Clustering algorithm overview

Clustering can be considered the most important unsupervised learning problem, and – like every other problem of this kind – it aims to find a structure (intrinsic grouping) in a collection of unlabelled data. A cluster is therefore a collection of objects which are ‘similar’ between each other and are ‘dissimilar’ to the objects belonging to other clusters. Another kind of clustering is conceptual clustering in which two or more objects are considered to belong to the same cluster if it defines a concept common to all these objects. That is, objects are grouped according to their fit to descriptive concepts, not according to simple similarity measures.

An important question is how to decide what constitutes good clustering, since it is commonly acknowledged that there is no absolute ‘best’ criterion which would be independent of the final aim of the clustering.

There are different types of clustering, which have been extensively reviewed. Briefly, one approach is to group data in an exclusive way, so that if a certain item of data belongs to a definite cluster, then it could not be included in another cluster. Another approach, the so-called overlapping clustering, uses fuzzy sets to cluster data in such a way that each item of data may belong to two or more clusters with different degrees of membership. In this case, data will be associated to an appropriate membership value. Alternatively, in the third approach (hierarchical clustering), the algorithm begins by setting each item of data as a cluster and proceeds by uniting the two nearest clusters. After a few iterations it reaches the final clusters wanted. Finally, the fourth kind of clustering uses a completely probabilistic approach. We examined the performance of two of the most used clustering algorithms: K-means and EM as follows.

K-means algorithm

The cluster analysis procedure is analysed to determine the properties of the data set and the target variable. It is typically used to determine how to measure similarity distance. Basically, it functions as follows:

Input: The number of k and a database containing n objects.

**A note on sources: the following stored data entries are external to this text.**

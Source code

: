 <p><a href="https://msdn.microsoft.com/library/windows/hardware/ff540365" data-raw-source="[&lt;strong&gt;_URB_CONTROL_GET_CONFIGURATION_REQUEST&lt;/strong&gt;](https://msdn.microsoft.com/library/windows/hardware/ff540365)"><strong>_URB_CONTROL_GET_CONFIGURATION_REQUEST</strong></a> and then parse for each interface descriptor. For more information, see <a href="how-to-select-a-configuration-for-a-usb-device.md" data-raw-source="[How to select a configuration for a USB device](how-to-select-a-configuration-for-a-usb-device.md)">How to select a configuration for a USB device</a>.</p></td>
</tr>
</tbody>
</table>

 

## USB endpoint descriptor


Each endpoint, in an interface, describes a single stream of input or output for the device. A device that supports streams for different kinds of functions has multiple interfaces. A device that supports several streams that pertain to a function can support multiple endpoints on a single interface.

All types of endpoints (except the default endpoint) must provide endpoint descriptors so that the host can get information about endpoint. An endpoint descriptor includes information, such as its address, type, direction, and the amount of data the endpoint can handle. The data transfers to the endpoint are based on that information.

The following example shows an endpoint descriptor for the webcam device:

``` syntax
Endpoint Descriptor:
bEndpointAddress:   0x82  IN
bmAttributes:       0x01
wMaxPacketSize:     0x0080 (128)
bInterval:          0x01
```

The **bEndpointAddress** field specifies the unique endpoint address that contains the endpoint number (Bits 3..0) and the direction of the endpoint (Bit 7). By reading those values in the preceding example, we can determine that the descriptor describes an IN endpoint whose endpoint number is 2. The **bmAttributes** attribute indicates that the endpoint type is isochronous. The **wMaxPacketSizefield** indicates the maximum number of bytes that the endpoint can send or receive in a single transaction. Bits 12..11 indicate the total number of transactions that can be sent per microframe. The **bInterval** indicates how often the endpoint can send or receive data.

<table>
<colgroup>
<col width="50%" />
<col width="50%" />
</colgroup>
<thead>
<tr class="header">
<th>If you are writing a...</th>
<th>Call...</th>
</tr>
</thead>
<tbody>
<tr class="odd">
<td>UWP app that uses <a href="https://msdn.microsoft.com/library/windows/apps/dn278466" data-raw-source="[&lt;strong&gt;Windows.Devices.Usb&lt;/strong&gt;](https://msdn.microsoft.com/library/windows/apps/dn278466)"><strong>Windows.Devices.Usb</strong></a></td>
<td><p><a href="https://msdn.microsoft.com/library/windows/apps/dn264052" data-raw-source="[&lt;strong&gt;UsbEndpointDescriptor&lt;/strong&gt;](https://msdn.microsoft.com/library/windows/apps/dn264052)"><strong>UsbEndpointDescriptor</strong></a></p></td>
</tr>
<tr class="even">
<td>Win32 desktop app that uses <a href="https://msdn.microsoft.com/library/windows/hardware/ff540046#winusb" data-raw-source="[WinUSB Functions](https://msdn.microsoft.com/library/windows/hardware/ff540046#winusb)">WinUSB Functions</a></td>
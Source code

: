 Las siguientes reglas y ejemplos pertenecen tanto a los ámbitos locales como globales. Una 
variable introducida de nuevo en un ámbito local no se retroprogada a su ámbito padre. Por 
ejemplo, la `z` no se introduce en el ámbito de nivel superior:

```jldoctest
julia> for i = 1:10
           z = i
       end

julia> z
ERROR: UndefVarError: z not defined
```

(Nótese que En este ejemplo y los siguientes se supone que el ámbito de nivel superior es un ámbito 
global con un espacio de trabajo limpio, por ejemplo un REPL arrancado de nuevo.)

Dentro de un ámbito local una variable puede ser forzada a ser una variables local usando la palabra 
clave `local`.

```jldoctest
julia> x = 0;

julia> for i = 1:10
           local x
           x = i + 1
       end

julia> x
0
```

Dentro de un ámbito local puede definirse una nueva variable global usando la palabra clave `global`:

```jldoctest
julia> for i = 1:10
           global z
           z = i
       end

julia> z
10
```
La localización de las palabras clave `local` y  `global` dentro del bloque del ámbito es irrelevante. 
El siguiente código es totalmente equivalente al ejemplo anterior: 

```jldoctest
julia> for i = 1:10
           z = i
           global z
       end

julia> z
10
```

Output: A set of k-clusters that minimize the squared-error criterion. Method:

arbitrarily choose k objects as the initial cluster centres;
repeat;
(re)assign each object to the cluster to which the object is the most similar based on the mean value of the objects in the cluster;
update the cluster mean, i.e. calculate the mean value of the object for each cluster;
until no change.

EM-algorithm

EM clustering

The concept of the EM algorithm stems from the Gaussian mixture model (GMM). The GMM method is one way to improve the density of a given set of sample data modeled as a function of the probability density of a single-density estimation method with multiple Gaussian probability density function to model the distribution of the data. In general, to obtain the estimated parameters of each Gaussian blend component if given a sample data set of the log-likelihood of the data, the maximum is determined by the EM algorithm to estimate the optimal model. Principally, the EM clustering method uses the following algorithm:

Input: Cluster number k, a database, stopping tolerance.

Output: A set of k-clusters with weight that maximize log-likelihood function.

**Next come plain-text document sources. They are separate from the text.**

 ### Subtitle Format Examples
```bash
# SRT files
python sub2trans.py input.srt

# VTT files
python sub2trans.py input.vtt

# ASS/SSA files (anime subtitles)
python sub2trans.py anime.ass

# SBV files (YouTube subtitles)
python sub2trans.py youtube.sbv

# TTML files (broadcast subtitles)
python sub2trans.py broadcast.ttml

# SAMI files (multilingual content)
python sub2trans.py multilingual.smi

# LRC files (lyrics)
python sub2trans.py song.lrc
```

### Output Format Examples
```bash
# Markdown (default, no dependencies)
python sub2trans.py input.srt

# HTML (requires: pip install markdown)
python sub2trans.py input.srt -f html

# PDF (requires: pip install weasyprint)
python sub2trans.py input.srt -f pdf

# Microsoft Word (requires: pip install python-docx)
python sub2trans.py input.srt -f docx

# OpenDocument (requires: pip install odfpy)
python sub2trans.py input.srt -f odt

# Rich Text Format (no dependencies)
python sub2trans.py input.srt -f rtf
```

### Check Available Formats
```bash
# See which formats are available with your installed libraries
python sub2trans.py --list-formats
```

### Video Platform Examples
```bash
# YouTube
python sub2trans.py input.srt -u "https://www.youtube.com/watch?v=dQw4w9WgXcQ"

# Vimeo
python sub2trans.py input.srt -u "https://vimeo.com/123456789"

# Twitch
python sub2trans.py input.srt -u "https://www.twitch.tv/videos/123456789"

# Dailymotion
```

Expectation step: For each database record x, compute the membership probability of x in each cluster h = 1,…, k.
Maximization step: Update mixture model parameter (probability weight).
Stopping criteria: If stopping criteria are satisfied stop, else set j = j +1 and go to (1).

In the analytical methods available to achieve probability distribution parameters, in all probability the value of the variable is given. The iterative EM algorithm uses a random variable and, eventually, is a general method to find the optimal parameters of the hidden distribution function from the given data, when the data are incomplete or has missing values.

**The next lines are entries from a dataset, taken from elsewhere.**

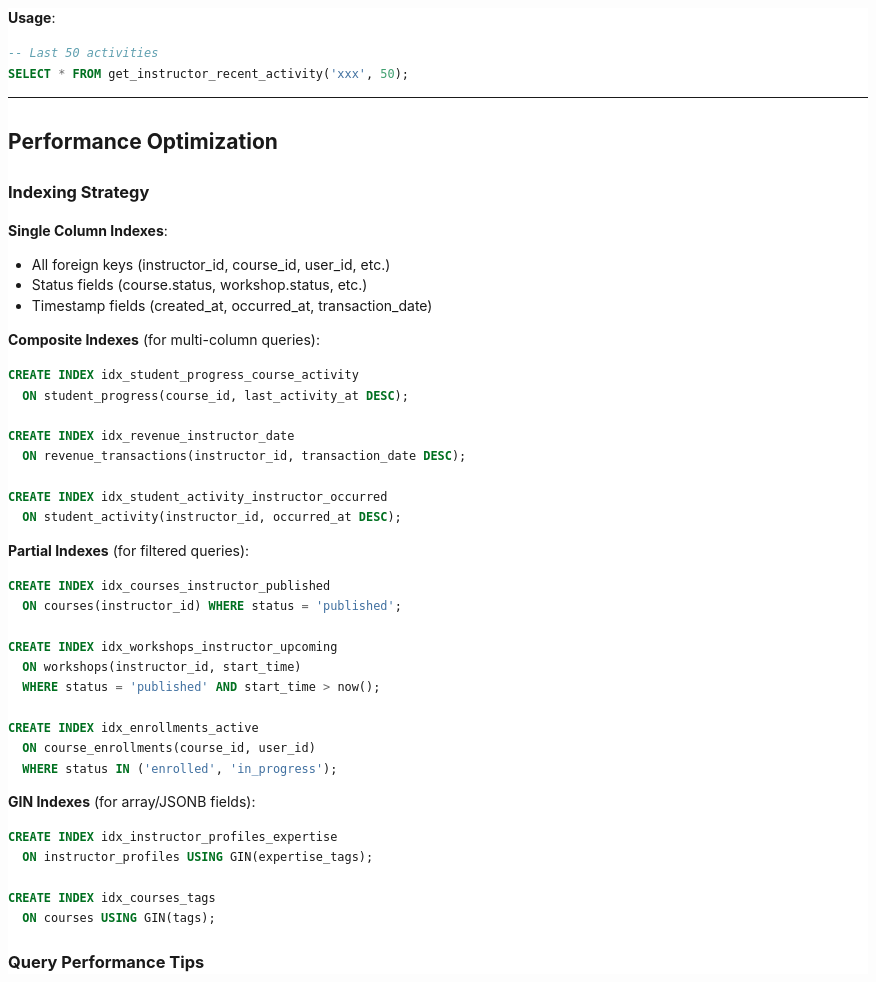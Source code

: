 **Usage**:
```sql
-- Last 50 activities
SELECT * FROM get_instructor_recent_activity('xxx', 50);
```

---

## Performance Optimization

### Indexing Strategy

**Single Column Indexes**:
- All foreign keys (instructor_id, course_id, user_id, etc.)
- Status fields (course.status, workshop.status, etc.)
- Timestamp fields (created_at, occurred_at, transaction_date)

**Composite Indexes** (for multi-column queries):
```sql
CREATE INDEX idx_student_progress_course_activity
  ON student_progress(course_id, last_activity_at DESC);

CREATE INDEX idx_revenue_instructor_date
  ON revenue_transactions(instructor_id, transaction_date DESC);

CREATE INDEX idx_student_activity_instructor_occurred
  ON student_activity(instructor_id, occurred_at DESC);
```

**Partial Indexes** (for filtered queries):
```sql
CREATE INDEX idx_courses_instructor_published
  ON courses(instructor_id) WHERE status = 'published';

CREATE INDEX idx_workshops_instructor_upcoming
  ON workshops(instructor_id, start_time)
  WHERE status = 'published' AND start_time > now();

CREATE INDEX idx_enrollments_active
  ON course_enrollments(course_id, user_id)
  WHERE status IN ('enrolled', 'in_progress');
```

**GIN Indexes** (for array/JSONB fields):
```sql
CREATE INDEX idx_instructor_profiles_expertise
  ON instructor_profiles USING GIN(expertise_tags);

CREATE INDEX idx_courses_tags
  ON courses USING GIN(tags);
```

### Query Performance Tips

How K-means and EM algorithms are different?

k-means is a variant of EM, with the assumptions that clusters are spherical.

K means

Hard assign a data point to one particular cluster on convergence.
It makes use of the L2 norm when optimizing (Min {Theta} L2 norm point and its centroid coordinates).

Soft assigns a point to clusters (so it give a probability of any point belonging to any centroid).
It doesn't depend on the L2 norm, but is based on the Expectation, i.e., the probability of the point belonging to a particular cluster. This makes K-means biased towards spherical clusters.